Mais alors, quelles sont les conséquences négatives et positives du développement de la viande de culture ? “Nous n’avons pour le moment pas suffisamment d’études pour répondre à cette question, avoue Jean-François Hocquette. Pour chaque avantage potentiel, de nombreuses questions persistent. Les avantages mis en avant par les entreprises du secteur sont principalement environnementaux, malgré le manque de consensus scientifique”. En effet, présentée comme argument phare, la viande de culture permettrait de réduire l’impact environnemental lié à l’élevage. Mais cela n’est pas encore scientifiquement prouvé, selon le directeur de recherche à l’INRAE. Il explique que la production de viande in vitro nécessite de “chauffer des incubateurs pour que les cellules soient à température physiologique ce qui se traduit par une consommation d’énergie conséquente”.
Gilles Luneau, journaliste auteur du livre Steak barbare, hold-up vegan sur l’assiette, a enquêté sur la viande fabriquée à partir de cellules souches. Il tient également à rappeler l’impact environnemental positif qu’a l’élevage, notamment dans la préservation de la biodiversité. “Les scientifiques l’ont montré, nous avons besoin d’élevages pour entretenir la nature, en termes de biodiversité ou de fixation du carbone. Nous avons aussi besoin d’amendement organique si nous voulons continuer à faire pousser des choses dans la terre”. Pour lui, qui se dit “férocement contre la viande in vitro”, “c’est vraiment une rupture anthropologique. Par la création de viande de culture, nous sommes en train de rompre le lien fondamental de l’être humain avec la nature”.
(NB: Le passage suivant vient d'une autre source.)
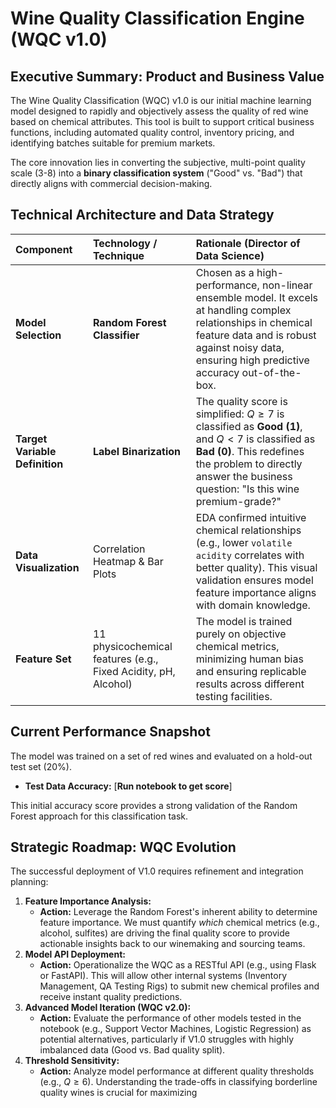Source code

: # Wine Quality Classification Engine (WQC v1.0)

## Executive Summary: Product and Business Value

The Wine Quality Classification (WQC) v1.0 is our initial machine learning model designed to rapidly and objectively assess the quality of red wine based on chemical attributes. This tool is built to support critical business functions, including automated quality control, inventory pricing, and identifying batches suitable for premium markets.

The core innovation lies in converting the subjective, multi-point quality scale (3-8) into a **binary classification system** ("Good" vs. "Bad") that directly aligns with commercial decision-making.

## Technical Architecture and Data Strategy

| Component | Technology / Technique | Rationale (Director of Data Science) |
| :--- | :--- | :--- |
| **Model Selection** | **Random Forest Classifier** | Chosen as a high-performance, non-linear ensemble model. It excels at handling complex relationships in chemical feature data and is robust against noisy data, ensuring high predictive accuracy out-of-the-box. |
| **Target Variable Definition** | **Label Binarization** | The quality score is simplified: $Q \geq 7$ is classified as **Good (1)**, and $Q < 7$ is classified as **Bad (0)**. This redefines the problem to directly answer the business question: "Is this wine premium-grade?" |
| **Data Visualization** | Correlation Heatmap & Bar Plots | EDA confirmed intuitive chemical relationships (e.g., lower `volatile acidity` correlates with better quality). This visual validation ensures model feature importance aligns with domain knowledge. |
| **Feature Set** | 11 physicochemical features (e.g., Fixed Acidity, pH, Alcohol) | The model is trained purely on objective chemical metrics, minimizing human bias and ensuring replicable results across different testing facilities. |

## Current Performance Snapshot

The model was trained on a set of red wines and evaluated on a hold-out test set (20%).

* **Test Data Accuracy:** [**Run notebook to get score**]

This initial accuracy score provides a strong validation of the Random Forest approach for this classification task.

## Strategic Roadmap: WQC Evolution

The successful deployment of V1.0 requires refinement and integration planning:

1.  **Feature Importance Analysis:**
    * **Action:** Leverage the Random Forest's inherent ability to determine feature importance. We must quantify *which* chemical metrics (e.g., alcohol, sulfites) are driving the final quality score to provide actionable insights back to our winemaking and sourcing teams.
2.  **Model API Deployment:**
    * **Action:** Operationalize the WQC as a RESTful API (e.g., using Flask or FastAPI). This will allow other internal systems (Inventory Management, QA Testing Rigs) to submit new chemical profiles and receive instant quality predictions.
3.  **Advanced Model Iteration (WQC v2.0):**
    * **Action:** Evaluate the performance of other models tested in the notebook (e.g., Support Vector Machines, Logistic Regression) as potential alternatives, particularly if V1.0 struggles with highly imbalanced data (Good vs. Bad quality split).
4.  **Threshold Sensitivity:**
    * **Action:** Analyze model performance at different quality thresholds (e.g., $Q \geq 6$). Understanding the trade-offs in classifying borderline quality wines is crucial for maximizing
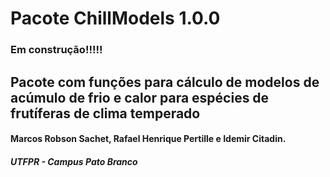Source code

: # Pacote ChillModels 1.0.0
### Em construção!!!!!

## Pacote com funções para cálculo de modelos de acúmulo de frio e calor para espécies de frutíferas de clima temperado

#### Marcos Robson Sachet, Rafael Henrique Pertille e Idemir Citadin.
##### UTFPR - Campus Pato Branco
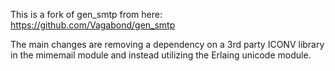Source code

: This is a fork of gen_smtp from here: https://github.com/Vagabond/gen_smtp

The main changes are removing a dependency on a 3rd party ICONV library in the mimemail module and instead utilizing the Erlaing unicode module.

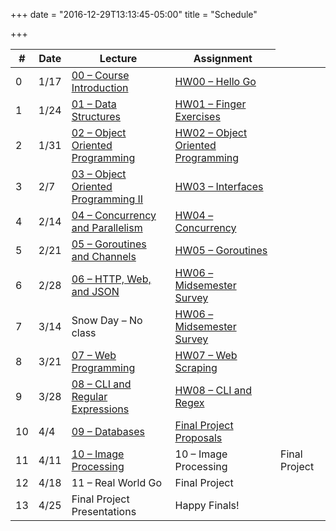 +++
date = "2016-12-29T13:13:45-05:00"
title = "Schedule"

+++

<table class="schedule">
    <thead>
        <tr>
            <th>#</th>
            <th>Date</th>
            <th>Lecture</th>
            <th>Assignment</th>
        </tr>
    </thead>
    <tr>
        <td>0</td>
        <td>1/17</td>
        <td><a href="/~cis193/lectures/Course%20Introduction.html">00 – Course Introduction</a></td>
        <td><a href="/~cis193/homework/hw0/">HW00 – Hello Go</a></td>
    </tr>
    <tr>
        <td>1</td>
        <td>1/24</td>
        <td><a href="/~cis193/lectures/Data%20Structures.html">01 – Data Structures</a></td>
        <td><a href="/~cis193/homework/hw1/">HW01 – Finger Exercises</a></td>
    </tr>
    <tr>
        <td>2</td>
        <td>1/31</td>
        <td><a href="/~cis193/lectures/Object%20Oriented%20Programming.html">02 – Object Oriented Programming</a></td>
        <td><a href="/~cis193/homework/hw2/">HW02 – Object Oriented Programming</a></td>
    </tr>
    <tr>
        <td>3</td>
        <td>2/7</td>
        <td><a href="/~cis193/lectures/Object%20Oriented%20Programming%20II.html">03 – Object Oriented Programming II</a></td>
        <td><a href="/~cis193/homework/hw3/">HW03 – Interfaces</a></td>
    </tr>
    <tr>
        <td>4</td>
        <td>2/14</td>
        <td><a href="/~cis193/lectures/Concurrency and Parallelism.html">04 – Concurrency and Parallelism</a></td>
        <td><a href="/~cis193/homework/hw4/">HW04 – Concurrency</a></td>
    </tr>
    <tr>
        <td>5</td>
        <td>2/21</td>
        <td><a href="/~cis193/lectures/Goroutines and Channels.html">05 – Goroutines and Channels</a></td>
        <td><a href="/~cis193/homework/hw5/">HW05 – Goroutines</a></td>
    </tr>
    <tr>
        <td>6</td>
        <td>2/28</td>
        <td><a href="/~cis193/lectures/HTTP, Web, and JSON.html">06 – HTTP, Web, and JSON</a></td>
        <td><a href="/~cis193/homework/hw6/">HW06 – Midsemester Survey</a></td>
    </tr>
    <tr>
        <td>7</td>
        <td>3/14</td>
        <td>Snow Day – No class</td>
        <td><a href="/~cis193/homework/hw6/">HW06 – Midsemester Survey</a></td>
    </tr>
    <tr>
        <td>8</td>
        <td>3/21</td>
        <td><a href="/~cis193/lectures/Web Programming.html">07 – Web Programming</a></td>
        <td><a href="/~cis193/homework/hw7/">HW07 – Web Scraping</a></td>
    </tr>
    <tr>
        <td>9</td>
        <td>3/28</td>
        <td><a href="/~cis193/lectures/CLI Applications and Regular Expressions.html">08 – CLI and Regular Expressions</a></td>
        <td><a href="/~cis193/homework/hw8/">HW08 – CLI and Regex</a></td>
    </tr>
    <tr>
        <td>10</td>
        <td>4/4</td>
        <td><a href="/~cis193/lectures/Databases.html">09 – Databases</a></td>
        <td><a href="/~cis193/homework/hw9/">Final Project Proposals</a></td>
    </tr>
    <tr>
        <td>11</td>
        <td>4/11</td>
        <td><a href="/~cis193/lectures/Image Processing.html">10 – Image Processing</a></td>
        <td>10 – Image Processing</td>
        <td>Final Project</td>
    </tr>
    <tr>
        <td>12</td>
        <td>4/18</td>
        <td>11 – Real World Go</td>
        <td>Final Project</td>
    </tr>
    <tr>
        <td>13</td>
        <td>4/25</td>
        <td>Final Project Presentations</td>
        <td>Happy Finals!</td>
    </tr>
</table>
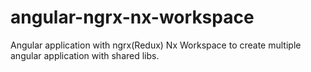 # angular-ngrx-nx-workspace

Angular application with ngrx(Redux)
Nx Workspace to create multiple angular application with shared libs.
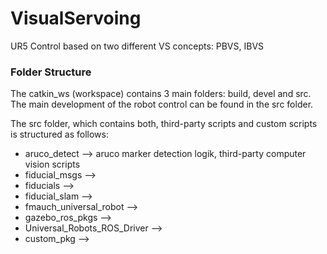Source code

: # VisualServoing
UR5 Control based on two different VS concepts: PBVS, IBVS

### Folder Structure

The catkin_ws (workspace) contains 3 main folders: build, devel and src.
The main development of the robot control can be found in the src folder.

The src folder, which contains both, third-party scripts and custom scripts is structured as follows:
- aruco_detect                    --> aruco marker detection logik, third-party computer vision scripts
- fiducial_msgs                   -->
- fiducials                       -->
- fiducial_slam                   -->
- fmauch_universal_robot          -->
- gazebo_ros_pkgs                 -->
- Universal_Robots_ROS_Driver     -->
- custom_pkg                      -->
Néanmoins, Etienne Duthoit, fondateur de Vital Meat (l’un des seuls acteurs français cultivant déjà des cellules de viande en laboratoire) a rappelé au Sénat que la viande in vitro n’était, selon lui, pas une menace pour l’élevage. “Nous ne sommes pas là pour remplacer la viande, nous sommes là pour proposer un nouveau choix au consommateur”, explique-t-il.
“La France ne doit pas être en retard sur le progrès”
La viande in vitro a de nombreux détracteurs, à cause des hormones et des facteurs de croissance nécessaires à son développement notamment. Alors, pourquoi le gouvernement cherche-t-il à accélérer les recherches ? D’après Gilles Luneau, également auditionné par le Sénat à ce propos, il s’agit d’une volonté gouvernementale pour que la France ne soit pas en retard par rapport à d’autres pays sur ce sujet. “Je pense qu’ils partent du principe que la France ne doit pas être en retard sur le progrès. La culture de viande fait se poser certaines questions, mais si c’est quelque chose qui fonctionne, il faut que la France soit en tête de course”, explique-t-il. En effet, selon un article de Public Sénat, les sénateurs redoutent que la France ne se laisse distancer, et tombe “dans la dépendance envers de grandes entreprises étrangères”.
Pour sa part, Jean-François Hocquette pense que cet intérêt de la politique française pour la viande de culture vient d’une demande sociale potentielle. “Les chercheurs se doivent d’essayer de répondre au moins en partie aux questionnements de la société. À partir du moment où il y a une demande sociétale, c’est normal qu’on s’y intéresse”. Prochaine étape selon lui : “faire le point de l’état de l’art des connaissances en toute transparence pour étudier la pertinence éventuelle de cette innovation ». Pour le moment, aucune demande de mise sur le marché n’a encore été déposée dans l’Union européenne.